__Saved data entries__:

----------------

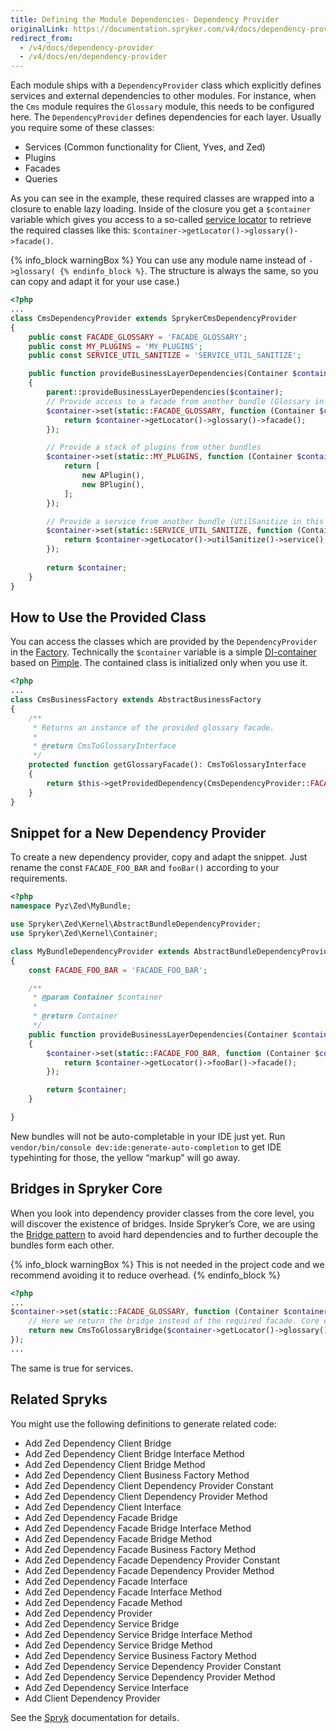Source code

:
 ```yaml
---
title: Defining the Module Dependencies- Dependency Provider
originalLink: https://documentation.spryker.com/v4/docs/dependency-provider
redirect_from:
  - /v4/docs/dependency-provider
  - /v4/docs/en/dependency-provider
---
```


Each module ships with a `DependencyProvider` class which explicitly defines services and external dependencies to other modules. For instance, when the `Cms` module requires the `Glossary` module, this needs to be configured here. The `DependencyProvider` defines dependencies for each layer. Usually you require some of these classes:

* Services (Common functionality for Client, Yves, and Zed)
* Plugins
* Facades
* Queries

As you can see in the example, these required classes are wrapped into a closure to enable lazy loading. Inside of the closure you get a `$container` variable which gives you access to a so-called [service locator](https://en.wikipedia.org/wiki/Service_locator_pattern) to retrieve the required classes like this: `$container->getLocator()->glossary()->facade()`.

{% info_block warningBox %}
You can use any module name instead of `->glossary(
{% endinfo_block %}`. The structure is always the same, so you can copy and adapt it for your use case.)

```php
<?php
...
class CmsDependencyProvider extends SprykerCmsDependencyProvider
{
    public const FACADE_GLOSSARY = 'FACADE_GLOSSARY';
    public const MY_PLUGINS = 'MY_PLUGINS';
    public const SERVICE_UTIL_SANITIZE = 'SERVICE_UTIL_SANITIZE';

    public function provideBusinessLayerDependencies(Container $container): Container
    {
        parent::provideBusinessLayerDependencies($container);
        // Provide access to a facade from another bundle (Glossary in this example)
        $container->set(static::FACADE_GLOSSARY, function (Container $container) {
            return $container->getLocator()->glossary()->facade();
        });

        // Provide a stack of plugins from other bundles
        $container->set(static::MY_PLUGINS, function (Container $container) {
            return [
                new APlugin(),
                new BPlugin(),
            ];
        });

        // Provide a service from another bundle (UtilSanitize in this example)
        $container->set(static::SERVICE_UTIL_SANITIZE, function (Container $container) {
            return $container->getLocator()->utilSanitize()->service();
        });
        
        return $container;
    }
}
```

## How to Use the Provided Class

You can access the classes which are provided by the `DependencyProvider` in the [Factory](/docs/scos/dev/developer-guides/202001.0/development-guide/back-end/data-manipulation/data-enrichment/factory/factory). Technically the `$container` variable is a simple [DI-container](http://martinfowler.com/articles/injection.html) based on [Pimple](http://pimple.sensiolabs.org/). The contained class is initialized only when you use it.

```php
<?php
...
class CmsBusinessFactory extends AbstractBusinessFactory
{
    /**
     * Returns an instance of the provided glossary facade.
     *
     * @return CmsToGlossaryInterface
     */
    protected function getGlossaryFacade(): CmsToGlossaryInterface
    {
        return $this->getProvidedDependency(CmsDependencyProvider::FACADE_GLOSSARY);
    }
}
```

## Snippet for a New Dependency Provider
To create a new dependency provider, copy and adapt the snippet. Just rename the const `FACADE_FOO_BAR` and `fooBar()` according to your requirements.

```php
<?php
namespace Pyz\Zed\MyBundle;

use Spryker\Zed\Kernel\AbstractBundleDependencyProvider;
use Spryker\Zed\Kernel\Container;

class MyBundleDependencyProvider extends AbstractBundleDependencyProvider
{
    const FACADE_FOO_BAR = 'FACADE_FOO_BAR';

    /**
     * @param Container $container
     *
     * @return Container
     */
    public function provideBusinessLayerDependencies(Container $container): Container
    {
        $container->set(static::FACADE_FOO_BAR, function (Container $container) {
            return $container->getLocator()->fooBar()->facade();
        });

        return $container;
    }

}
```

New bundles will not be auto-completable in your IDE just yet. Run `vendor/bin/console dev:ide:generate-auto-completion` to get IDE typehinting for those, the yellow “markup” will go away.

## Bridges in Spryker Core
When you look into dependency provider classes from the core level, you will discover the existence of bridges. Inside Spryker’s Core, we are using the [Bridge pattern](https://en.wikipedia.org/wiki/Bridge_pattern) to avoid hard dependencies and to further decouple the bundles form each other.

{% info_block warningBox %}
This is not needed in the project code and we recommend avoiding it to reduce overhead.
{% endinfo_block %}

```php
<?php
...
$container->set(static::FACADE_GLOSSARY, function (Container $container) {
    // Here we return the bridge instead of the required facade. Core only!
    return new CmsToGlossaryBridge($container->getLocator()->glossary()->facade());
});
...
```

The same is true for services.

## Related Spryks
You might use the following definitions to generate related code:

* Add Zed Dependency Client Bridge
* Add Zed Dependency Client Bridge Interface Method
* Add Zed Dependency Client Bridge Method
* Add Zed Dependency Client Business Factory Method
* Add Zed Dependency Client Dependency Provider Constant
* Add Zed Dependency Client Dependency Provider Method
* Add Zed Dependency Client Interface
* Add Zed Dependency Facade Bridge
* Add Zed Dependency Facade Bridge Interface Method
* Add Zed Dependency Facade Bridge Method
* Add Zed Dependency Facade Business Factory Method
* Add Zed Dependency Facade Dependency Provider Constant
* Add Zed Dependency Facade Dependency Provider Method
* Add Zed Dependency Facade Interface
* Add Zed Dependency Facade Interface Method
* Add Zed Dependency Facade Method
* Add Zed Dependency Provider
* Add Zed Dependency Service Bridge
* Add Zed Dependency Service Bridge Interface Method
* Add Zed Dependency Service Bridge Method
* Add Zed Dependency Service Business Factory Method
* Add Zed Dependency Service Dependency Provider Constant
* Add Zed Dependency Service Dependency Provider Method
* Add Zed Dependency Service Interface
* Add Client Dependency Provider

See the [Spryk](https://documentation.spryker.com/v4/docs/spryk-201903) documentation for details.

----------------

__Work request__: Without altering anything, output all the lines above but none of the images.

__Answer to the problem__:
Source code

:
 ```yaml
---
title: Defining the Module Dependencies- Dependency Provider
originalLink: https://documentation.spryker.com/v4/docs/dependency-provider
redirect_from:
  - /v4/docs/dependency-provider
  - /v4/docs/en/dependency-provider
---
```


Each module ships with a `DependencyProvider` class which explicitly defines services and external dependencies to other modules. For instance, when the `Cms` module requires the `Glossary` module, this needs to be configured here. The `DependencyProvider` defines dependencies for each layer. Usually you require some of these classes:

* Services (Common functionality for Client, Yves, and Zed)
* Plugins
* Facades
* Queries

As you can see in the example, these required classes are wrapped into a closure to enable lazy loading. Inside of the closure you get a `$container` variable which gives you access to a so-called [service locator](https://en.wikipedia.org/wiki/Service_locator_pattern) to retrieve the required classes like this: `$container->getLocator()->glossary()->facade()`.

{% info_block warningBox %}
You can use any module name instead of `->glossary(
{% endinfo_block %}`. The structure is always the same, so you can copy and adapt it for your use case.)

```php
<?php
...
class CmsDependencyProvider extends SprykerCmsDependencyProvider
{
    public const FACADE_GLOSSARY = 'FACADE_GLOSSARY';
    public const MY_PLUGINS = 'MY_PLUGINS';
    public const SERVICE_UTIL_SANITIZE = 'SERVICE_UTIL_SANITIZE';

    public function provideBusinessLayerDependencies(Container $container): Container
    {
        parent::provideBusinessLayerDependencies($container);
        // Provide access to a facade from another bundle (Glossary in this example)
        $container->set(static::FACADE_GLOSSARY, function (Container $container) {
            return $container->getLocator()->glossary()->facade();
        });

        // Provide a stack of plugins from other bundles
        $container->set(static::MY_PLUGINS, function (Container $container) {
            return [
                new APlugin(),
                new BPlugin(),
            ];
        });

        // Provide a service from another bundle (UtilSanitize in this example)
        $container->set(static::SERVICE_UTIL_SANITIZE, function (Container $container) {
            return $container->getLocator()->utilSanitize()->service();
        });
        
        return $container;
    }
}
```

## How to Use the Provided Class

You can access the classes which are provided by the `DependencyProvider` in the [Factory](/docs/scos/dev/developer-guides/202001.0/development-guide/back-end/data-manipulation/data-enrichment/factory/factory). Technically the `$container` variable is a simple [DI-container](http://martinfowler.com/articles/injection.html) based on [Pimple](http://pimple.sensiolabs.org/). The contained class is initialized only when you use it.

```php
<?php
...
class CmsBusinessFactory extends AbstractBusinessFactory
{
    /**
     * Returns an instance of the provided glossary facade.
     *
     * @return CmsToGlossaryInterface
     */
    protected function getGlossaryFacade(): CmsToGlossaryInterface
    {
        return $this->getProvidedDependency(CmsDependencyProvider::FACADE_GLOSSARY);
    }
}
```

## Snippet for a New Dependency Provider
To create a new dependency provider, copy and adapt the snippet. Just rename the const `FACADE_FOO_BAR` and `fooBar()` according to your requirements.

```php
<?php
namespace Pyz\Zed\MyBundle;

use Spryker\Zed\Kernel\AbstractBundleDependencyProvider;
use Spryker\Zed\Kernel\Container;

class MyBundleDependencyProvider extends AbstractBundleDependencyProvider
{
    const FACADE_FOO_BAR = 'FACADE_FOO_BAR';

    /**
     * @param Container $container
     *
     * @return Container
     */
    public function provideBusinessLayerDependencies(Container $container): Container
    {
        $container->set(static::FACADE_FOO_BAR, function (Container $container) {
            return $container->getLocator()->fooBar()->facade();
        });

        return $container;
    }

}
```

New bundles will not be auto-completable in your IDE just yet. Run `vendor/bin/console dev:ide:generate-auto-completion` to get IDE typehinting for those, the yellow “markup” will go away.

## Bridges in Spryker Core
When you look into dependency provider classes from the core level, you will discover the existence of bridges. Inside Spryker’s Core, we are using the [Bridge pattern](https://en.wikipedia.org/wiki/Bridge_pattern) to avoid hard dependencies and to further decouple the bundles form each other.

{% info_block warningBox %}
This is not needed in the project code and we recommend avoiding it to reduce overhead.
{% endinfo_block %}

```php
<?php
...
$container->set(static::FACADE_GLOSSARY, function (Container $container) {
    // Here we return the bridge instead of the required facade. Core only!
    return new CmsToGlossaryBridge($container->getLocator()->glossary()->facade());
});
...
```

The same is true for services.

## Related Spryks
You might use the following definitions to generate related code:

* Add Zed Dependency Client Bridge
* Add Zed Dependency Client Bridge Interface Method
* Add Zed Dependency Client Bridge Method
* Add Zed Dependency Client Business Factory Method
* Add Zed Dependency Client Dependency Provider Constant
* Add Zed Dependency Client Dependency Provider Method
* Add Zed Dependency Client Interface
* Add Zed Dependency Facade Bridge
* Add Zed Dependency Facade Bridge Interface Method
* Add Zed Dependency Facade Bridge Method
* Add Zed Dependency Facade Business Factory Method
* Add Zed Dependency Facade Dependency Provider Constant
* Add Zed Dependency Facade Dependency Provider Method
* Add Zed Dependency Facade Interface
* Add Zed Dependency Facade Interface Method
* Add Zed Dependency Facade Method
* Add Zed Dependency Provider
* Add Zed Dependency Service Bridge
* Add Zed Dependency Service Bridge Interface Method
* Add Zed Dependency Service Bridge Method
* Add Zed Dependency Service Business Factory Method
* Add Zed Dependency Service Dependency Provider Constant
* Add Zed Dependency Service Dependency Provider Method
* Add Zed Dependency Service Interface
* Add Client Dependency Provider

See the [Spryk](https://documentation.spryker.com/v4/docs/spryk-201903) documentation for details.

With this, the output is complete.